Hacker Read top | best | new | newcomments | leaders | about | bookmarklet login
Reddit has a new AI training deal to sell user content (www.theverge.com) similar stories update story
33 points by namanyayg | karma 2286 | avg karma 3.43 2024-02-18 14:58:23 | hide | past | favorite | 20 comments



view as:

This means Reddit is selling the intellectual contribution of its users, on its face.

If the comments and posts are artwork, or music, would that also be legitimate usage by reddit according to their Terms of Service?

"The user is the product." Appears to be true again, now there.


> If the comments and posts are artwork, or music, would that also be legitimate usage by reddit according to their Terms of Service?

I don't see why they wouldn't be.

In any case, I'll be spending this week scrambling my old comments & probably deleting my submissions. Reddit's sufficiently user hostile at this point that I can find other places to entertain myself online.


All your comments are crawled aready, there’s no point in deleting a few miliseconds after posting.

What about the works that their users have stolen and (re)posted without permission?

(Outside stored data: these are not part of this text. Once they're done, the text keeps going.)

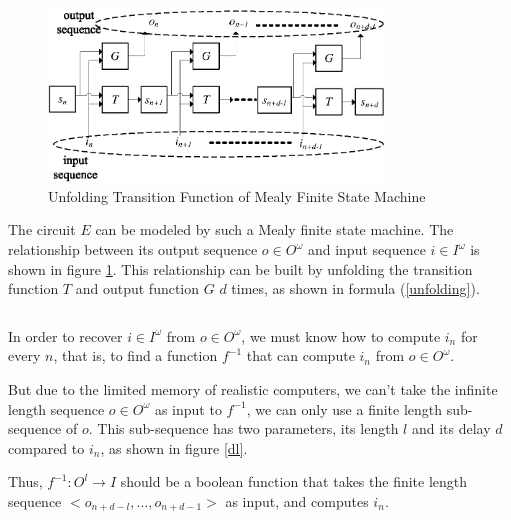 \documentclass[journal]{IEEEtran}
\begin{document}
\vspace{0.2cm}


\begin{figure}[t]
\centering
\includegraphics[width=3.5in]{mealy}
\caption{Unfolding Transition Function of Mealy Finite State Machine}
\label{mealyfsm_unfolding}
\end{figure}

The circuit $E$ can be modeled by such a Mealy finite state machine.
The relationship between its output sequence $o\in O^{\omega}$ and input sequence $i\in I^{\omega}$ is shown in figure \ref{mealyfsm_unfolding}.
This relationship can be built by unfolding the transition function $T$ and output function $G$ $d$ times,
as shown in formula (\ref{unfolding}).

\begin{equation}\label{unfolding}
\end{equation}

In order to recover $i\in I^{\omega}$ from $o\in O^{\omega}$,
we must know how to compute $i_n$ for every $n$,
that is, to find a function $f^{-1}$ that can compute $i_n$ from $o\in O^{\omega}$.

But due to the limited memory of realistic computers,
we can't take the infinite length sequence $o\in O^{\omega}$ as input to $f^{-1}$,
we can only use a finite length sub-sequence of $o$.
This sub-sequence has two parameters,
its length $l$ and its delay $d$ compared to $i_n$, as shown in figure \ref{dl}.

Thus,
$f^{-1}:O^l\to I$ should be a boolean function that takes the finite length sequence $<o_{n+d-l},\dots , o_{n+d-1} >$ as input,
and computes $i_n$.
\end{document}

When you post something on Reddit, you give Reddit a license to do more or less whatever it wants with the thing posted.

https://www.redditinc.com/policies/user-agreement

> When Your Content is created with or submitted to the Services, you grant us a worldwide, royalty-free, perpetual, irrevocable, non-exclusive, transferable, and sublicensable license to use, copy, modify, adapt, prepare derivative works of, distribute, store, perform, and display Your Content


> When Your Content is … submitted to the Services, you grant us a worldwide

From the way this is worded it sounds like if someone else posts (submits) your content you are somehow granting this despite being unaware.


IANAL but I think the "you grant us" part is what is key. If a license is not yours to grant, then that license is not theirs to receive.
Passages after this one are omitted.